WHAT TO PRODUCE: Should a line below contain the word "eines", report it.

Stored data
---------------

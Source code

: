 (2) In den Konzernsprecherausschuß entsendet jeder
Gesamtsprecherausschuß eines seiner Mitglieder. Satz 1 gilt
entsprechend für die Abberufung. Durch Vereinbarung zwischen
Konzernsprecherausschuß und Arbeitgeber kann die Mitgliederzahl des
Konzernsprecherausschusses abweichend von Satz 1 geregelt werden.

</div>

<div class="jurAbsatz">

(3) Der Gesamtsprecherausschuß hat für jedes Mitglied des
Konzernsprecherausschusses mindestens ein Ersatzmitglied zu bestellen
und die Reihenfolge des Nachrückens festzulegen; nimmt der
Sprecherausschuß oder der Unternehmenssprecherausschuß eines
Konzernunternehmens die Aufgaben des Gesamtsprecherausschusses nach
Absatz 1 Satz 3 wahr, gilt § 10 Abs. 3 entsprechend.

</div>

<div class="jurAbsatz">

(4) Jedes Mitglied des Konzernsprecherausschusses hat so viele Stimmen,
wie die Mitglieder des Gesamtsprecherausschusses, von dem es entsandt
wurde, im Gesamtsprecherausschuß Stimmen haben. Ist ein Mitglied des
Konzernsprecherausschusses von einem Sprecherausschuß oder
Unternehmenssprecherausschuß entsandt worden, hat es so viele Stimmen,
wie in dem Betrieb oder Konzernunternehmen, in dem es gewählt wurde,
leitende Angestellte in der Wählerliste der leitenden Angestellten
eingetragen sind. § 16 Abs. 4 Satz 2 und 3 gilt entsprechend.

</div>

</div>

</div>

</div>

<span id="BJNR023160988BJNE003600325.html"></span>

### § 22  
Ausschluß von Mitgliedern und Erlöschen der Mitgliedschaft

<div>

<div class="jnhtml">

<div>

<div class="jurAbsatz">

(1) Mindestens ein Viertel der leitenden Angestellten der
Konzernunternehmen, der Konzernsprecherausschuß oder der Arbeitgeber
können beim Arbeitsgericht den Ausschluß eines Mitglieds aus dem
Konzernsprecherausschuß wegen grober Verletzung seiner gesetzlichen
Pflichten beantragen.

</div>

---------------

FINAL ANSWER:
Gesamtsprecherausschuß eines seiner Mitglieder. Satz 1 gilt
Sprecherausschuß oder der Unternehmenssprecherausschuß eines
können beim Arbeitsgericht den Ausschluß eines Mitglieds aus dem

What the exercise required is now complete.